When an appellate courts quashes a conviction, it can substitute an acquittal, substitute a finding of NCR-MD, or order a re-trial. It was agreed that it would have been inappropriate for the Court of Appeal to make a finding of NCR-MD in this case given the need to have further findings of fact. Moreover, sexsomnia cannot lead to an outright acquittal. The real question, therefore, was whether the Court of Appeal “could and should” order a re-trial confined to the question of whether the accused should be found guilty or NCR-MD. Justice Doherty explained this area of the law and applied it to these facts:
 When this court allows an appeal and orders a new trial pursuant to s. 686(2) of theCriminal Code, the court may, under s. 686(8), “make any order, in addition, that justice requires.” In Warsing, at paras. 72-74, the Supreme Court held that where an NCR-MD defence was raised for the first time on appeal from conviction, the court could not, in ordering a new trial based on the evidence of mental disorder, rely on s. 686(8) to limit the new trial to a choice between a verdict of NCR-MD and a verdict of guilty. In so holding, the Supreme Court concluded that an order foreclosing the possibility of an acquittal on the new trial would interfere with the accused’s right to control his own defence and the presumption of innocence, and could not be in the interests of justice.
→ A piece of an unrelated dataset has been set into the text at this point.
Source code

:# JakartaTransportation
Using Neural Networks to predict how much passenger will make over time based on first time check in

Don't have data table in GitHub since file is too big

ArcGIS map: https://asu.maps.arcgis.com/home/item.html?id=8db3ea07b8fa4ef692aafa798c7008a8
In Warsing, the appellant wanted an opportunity at the second trial to secure an acquittal on the merits.
 In Luedecke, this court considered the Warsing analysis of the scope of s. 686(8) in circumstances that have some similarity to the present case. In Luedecke, the Crown appealed from an acquittal based on a sexsomnia defence. The court held that the appeal should succeed as the trial judge had misapplied Stone in entering an acquittal, as opposed to a finding of NCR-MD. The respondent (the accused) argued that the new trial should be limited to a choice between NCR-MD and not guilty. He took the position that the trial judge’s finding that his actions were not voluntary should stand and that he should not be exposed to the risk of a conviction at a new trial. This court accepted this submission holding, at paras. 137-38:
The submissions made on behalf of the respondent have convinced me that s. 686(8) does authorize an order ancillary to an order for a new trial made under s. 686(4) limiting the scope of the new trial. That ancillary order may be made only where it does not interfere with any of the accused’s rights and is otherwise consistent with the demands of justice in the circumstances.
 Through counsel, the appellant has acknowledged the assault on R.C. in this court. He does not seek the opportunity to gain an acquittal at the new trial, but rather seeks an opportunity to show that he was not criminally responsible for the assault on R.C. In light of the position taken on appeal, I do not think an order limiting the new trial to a choice between NCR-MD and guilty would offend the presumption of innocence or interfere with the accused’s right to control his own defence. To the contrary, as in Luedecke, an order limiting the scope of the new trial would reflect the manner in which the appellant wishes to conduct his defence at the new trial.
 Finally, I think an order limiting the new trial would serve the administration of justice in one additional way. R.C. has asserted from the moment it happened that she was sexually assaulted by the appellant. Now, after many years and contrary to the position taken throughout, the appellant acknowledges that he did indeed sexually assault R.C. He seeks an opportunity to show that he was not criminally responsible for that action because he was asleep. For the reasons set out above, I think the appellant should have that opportunity.
 That opportunity is not, however, in any way compromised by an acknowledgement of the validity of R.C.’s complaint. An order limiting the new trial to a determination of whether the appellant was NCR-MD or guilty as charged would provide that acknowledgement to the complainant and remove the possibility, however small, that at the new trial the validity of R.C.’s assertion that she was sexually assaulted would once again be tested, despite the admission made on behalf of the appellant in this court.